Christmas is going to have to be very simple this year. This will not be the year of clever handmade gifts, or complex cookie trays, or elaborate parties. In fact, we won't even be attending any parties. The only company we will be having for awhile is the kind that will clean the house when they arrive, fix and serve the food, and then clean it all up. (We do know some amazing people like that.)
What we do have, though, is quite enough:
The Tree: I have to have a tree. A real tree. Having grown up in the rural Northwest, I find it as much a piece of home as a piece of Christmas.
Even our first Christmas, when I was sicker than this and we lived an apartment so overcrowded with furniture for a house that you need never touch the floor, we chopped the bottom three feet off the tree and put it on the coffee table. (This turned out to be cheaper than buying one sized for the task.)
This year the tree is standing (thanks to that helpful company) full-sized on the floor.

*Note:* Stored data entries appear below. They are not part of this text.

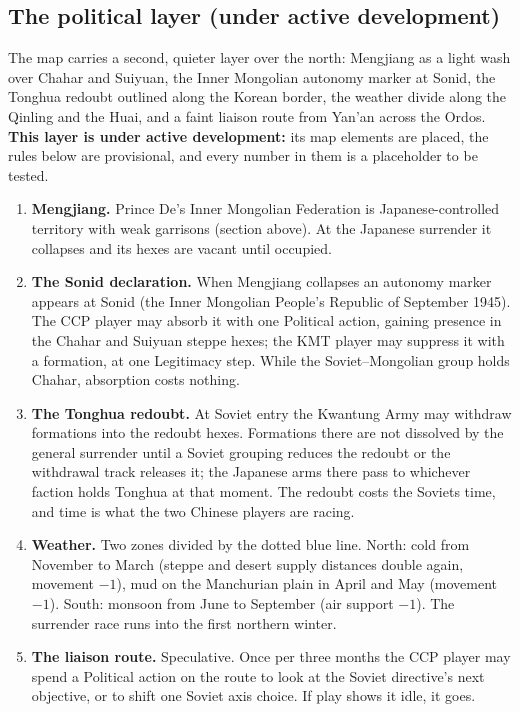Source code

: \documentclass[11pt]{article}
\begin{document}
\subsection{The political layer (under active development)}
The map carries a second, quieter layer over the north: Mengjiang as a light wash over Chahar and Suiyuan, the Inner Mongolian autonomy marker at Sonid, the Tonghua redoubt outlined along the Korean border, the weather divide along the Qinling and the Huai, and a faint liaison route from Yan'an across the Ordos. \textbf{This layer is under active development:} its map elements are placed, the rules below are provisional, and every number in them is a placeholder to be tested.
\begin{enumerate}
\item \textbf{Mengjiang.} Prince De's Inner Mongolian Federation is Japanese-controlled territory with weak garrisons (section above). At the Japanese surrender it collapses and its hexes are vacant until occupied.
\item \textbf{The Sonid declaration.} When Mengjiang collapses an autonomy marker appears at Sonid (the Inner Mongolian People's Republic of September 1945). The CCP player may absorb it with one Political action, gaining presence in the Chahar and Suiyuan steppe hexes; the KMT player may suppress it with a formation, at one Legitimacy step. While the Soviet--Mongolian group holds Chahar, absorption costs nothing.
\item \textbf{The Tonghua redoubt.} At Soviet entry the Kwantung Army may withdraw formations into the redoubt hexes. Formations there are not dissolved by the general surrender until a Soviet grouping reduces the redoubt or the withdrawal track releases it; the Japanese arms there pass to whichever faction holds Tonghua at that moment. The redoubt costs the Soviets time, and time is what the two Chinese players are racing.
\item \textbf{Weather.} Two zones divided by the dotted blue line. North: cold from November to March (steppe and desert supply distances double again, movement $-1$), mud on the Manchurian plain in April and May (movement $-1$). South: monsoon from June to September (air support $-1$). The surrender race runs into the first northern winter.
\item \textbf{The liaison route.} Speculative. Once per three months the CCP player may spend a Political action on the route to look at the Soviet directive's next objective, or to shift one Soviet axis choice. If play shows it idle, it goes.
\end{enumerate}
\end{document}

It smells wonderful and not at all like food. We left off a lot of the ornaments, but it still looks lovely.
Music: Even I can handle popping a CD in and pushing play once or twice a day. We can also sing Christmas songs.
Advent calendar: We have the felt one from my childhood, with an animal or person from the nativity to turn over each day. The ducklings also have a set of nativity blocks made by my siblings. They like to rock the sheep and Baby Jesus. So far no one has turned up the nativity set proper, but maybe someone will before the month is out.

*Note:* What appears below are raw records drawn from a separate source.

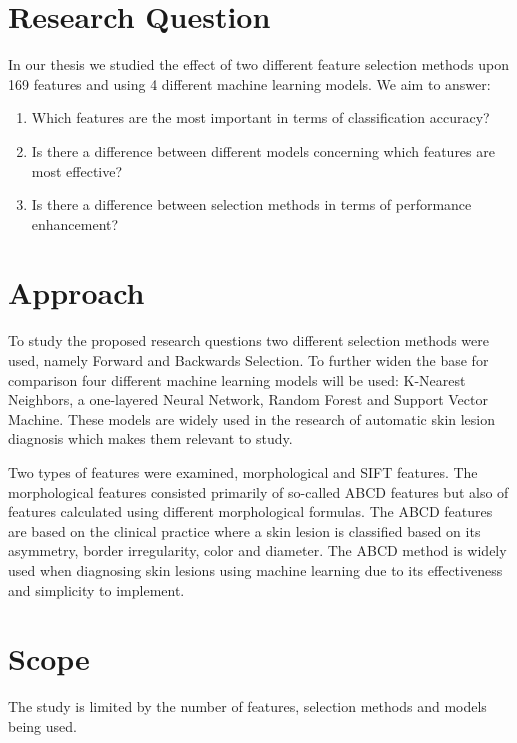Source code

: \documentclass{kththesis}
\begin{document}
\section{Research Question}
In our thesis we studied the effect of two different feature selection methods upon 169 features and using 4 different machine learning models. We aim to answer: %
\begin{enumerate}
    \item Which features are the most important in terms of classification accuracy?
    \item Is there a difference between different models concerning which features are most effective?
    \item Is there a difference between selection methods in terms of performance enhancement?
\end{enumerate}

\section{Approach}

To study the proposed research questions two different selection methods were used, namely Forward and Backwards Selection. To further widen the base for comparison four different machine learning models will be used: K-Nearest Neighbors, a one-layered Neural Network, Random Forest and Support Vector Machine. These models are widely used in the research of automatic skin lesion diagnosis which makes them relevant to study. %

Two types of features were examined, morphological and SIFT features. The morphological features consisted primarily of so-called ABCD features but also of features calculated using different morphological formulas. The ABCD features are based on the clinical practice where a skin lesion is classified based on its asymmetry, border irregularity, color and diameter. The ABCD method is widely used when diagnosing skin lesions using machine learning due to its effectiveness and simplicity to implement. \parencite{JAIN2015735} %

\section{Scope}

The study is limited by the number of features, selection methods and models being used.
\end{document}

Presents: This is not a great year for presents on the time or money angle, but there are enough things picked up here and there that I'm sure the ducklings will have a great time on Christmas morning. (Although wrapping is still in doubt.) Everybody else will have to content themselves with pictures.
Christmas Cards: I'm still hoping to get these out before the new year. I just lack the address labels now.
Some things we won't have that I will really miss:
Christmas play: We've had to give it up. I would be lucky to even attend it, much less rehearse or perform. And DOB is simply having to spend too much time on his feet. Maybe next year; and then D3 can star as baby John the Baptist.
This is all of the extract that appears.